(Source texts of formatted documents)
::::::
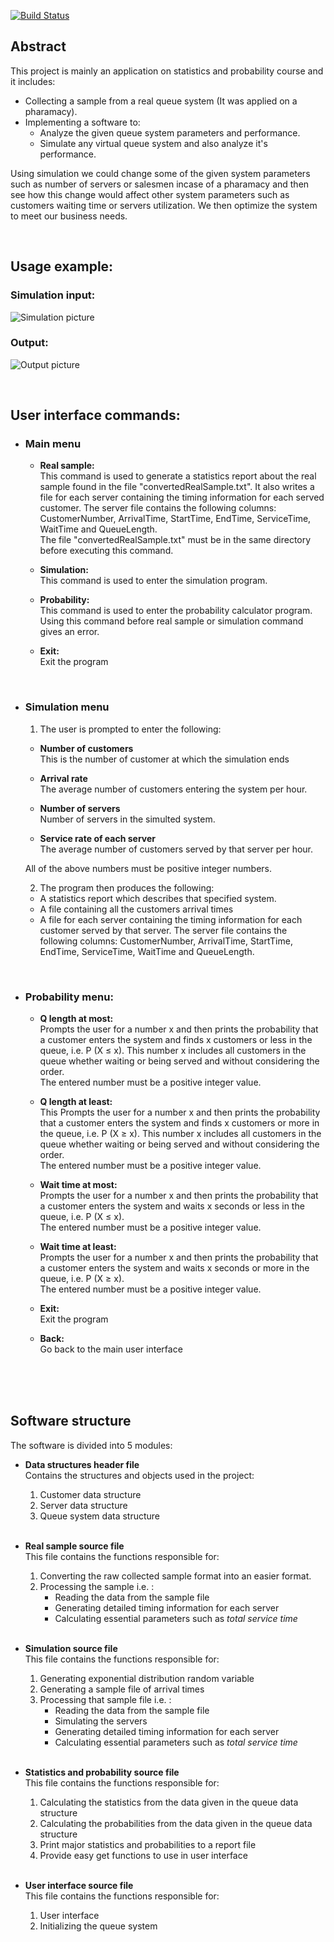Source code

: 
[![Build Status](https://travis-ci.com/diaa3007/QueueSystemSimulation.svg?branch=master)](https://travis-ci.com/diaa3007/QueueSystemSimulation/)

## **Abstract**

 This project is mainly an application on statistics and probability course and it includes:
- Collecting a sample from a real queue system (It was applied on a pharamacy).
- Implementing a software to:
	- Analyze the given queue system parameters and performance.
	- Simulate any virtual queue system and also analyze it's performance.

 Using simulation we could change some of the given system parameters such as number of servers or salesmen incase of a pharamacy and then see how this change would affect other system parameters such as customers waiting time or servers utilization. We then optimize the system to meet our business needs.
 
&nbsp;
&nbsp;
&nbsp;
&nbsp;  


## **Usage example:**  
### **Simulation input:**
![Simulation picture](https://github.com/diaa3007/QueueSystemSimulation/blob/master/img/sim.png?raw=true)  


### **Output:**  
![Output picture](https://github.com/diaa3007/QueueSystemSimulation/blob/master/img/out.png?raw=true)  

&nbsp;
&nbsp; 

## **User interface commands:**

- ### **Main menu** 

	- **Real sample:**   
	This command is used to generate a statistics report about the real sample found in the file &quot;convertedRealSample.txt&quot;. It also writes a file for each server containing the timing information for each served customer.
	The server file contains the following columns: CustomerNumber, ArrivalTime, StartTime, EndTime, ServiceTime, WaitTime and QueueLength.   
	The file &quot;convertedRealSample.txt&quot; must be in the same directory before executing this command.

	- **Simulation:**   
	This command is used to enter the simulation program.

	- **Probability:**   
	This command is used to enter the probability calculator program.
	Using this command before real sample or simulation command gives an error.

	- **Exit:**   
	Exit the program

&nbsp;

- ### **Simulation menu**

    1. The user is prompted to enter the following:

	- **Number of customers**  
	This is the number of customer at which the simulation ends

	- **Arrival rate**  
	The average number of customers entering the system per hour.

	- **Number of servers**  
	Number of servers in the simulted system.

	- **Service rate of each server**  
	The average number of customers served by that server per hour.
&nbsp; 

	All of the above numbers must be positive integer numbers.


    2. The program then produces the following:

	- A statistics report which describes that specified system.
	- A file containing all the customers arrival times
	- A file for each server containing the timing information for each customer served by that server.
	The server file contains the following columns: CustomerNumber, ArrivalTime, StartTime, EndTime, ServiceTime, WaitTime and QueueLength.

&nbsp;
&nbsp;

- ### **Probability menu**:  

	- **Q length at most:**  
	Prompts the user for a number x and then prints the probability that a customer enters the system and finds x customers or less in the queue, i.e. P (X ≤ x).
	This number x includes all customers in the queue whether waiting or being served and without considering the order.  
	The entered number must be a positive integer value.

	- **Q length at least:**  
	This Prompts the user for a number x and then prints the probability that a customer enters the system and finds x customers or more in the queue, i.e. P (X ≥ x).
	This number x includes all customers in the queue whether waiting or being served and without considering the order.  
	The entered number must be a positive integer value.

	- **Wait time at most:**  
	Prompts the user for a number x and then prints the probability that a customer enters the system and waits x seconds or less in the queue, i.e. P (X ≤ x).  
	The entered number must be a positive integer value.

	- **Wait time at least:**  
	Prompts the user for a number x and then prints the probability that a customer enters the system and waits x seconds or more in the queue, i.e. P (X ≥ x).  
	The entered number must be a positive integer value.

	- **Exit:**  
	Exit the program

	- **Back:**  
	Go back to the main user interface

&nbsp;  
&nbsp;  
&nbsp;  

## **Software structure**  

The software is divided into 5 modules:  

- **Data structures header file**  
     Contains the structures and objects used in the project:
	1. Customer data structure
	2. Server data structure
	3. Queue system data structure  
&nbsp;  

- **Real sample source file**  
This file contains the functions responsible for:

	1. Converting the raw collected sample format into an easier format.
	2. Processing the sample i.e. :  
		- Reading the data from the sample file
		- Generating detailed timing information for each server
		- Calculating essential parameters such as _total service time_  
&nbsp;  
  
- **Simulation source file**  
	 This file contains the functions responsible for:
	1. Generating exponential distribution random variable
	2. Generating a sample file of arrival times
	3. Processing that sample file i.e. :
		- Reading the data from the sample file
		- Simulating the servers
		- Generating detailed timing information for each server
		- Calculating essential parameters such as _total service time_  
&nbsp;  

- **Statistics and probability source file**   
	 This file contains the functions responsible for:
	1. Calculating the statistics from the data given in the queue data structure
	2. Calculating the probabilities from the data given in the queue data structure
	3. Print major statistics and probabilities to a report file
	4. Provide easy get functions to use in user interface  
&nbsp;  

- **User interface source file**   
	 This file contains the functions responsible for:
	1. User interface
	2. Initializing the queue system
::::::
> Task requirements
Your task is to copy every line of the entries that contains the string "EndTime".

> Answer area
	The server file contains the following columns: CustomerNumber, ArrivalTime, StartTime, EndTime, ServiceTime, WaitTime and QueueLength.   
	The server file contains the following columns: CustomerNumber, ArrivalTime, StartTime, EndTime, ServiceTime, WaitTime and QueueLength.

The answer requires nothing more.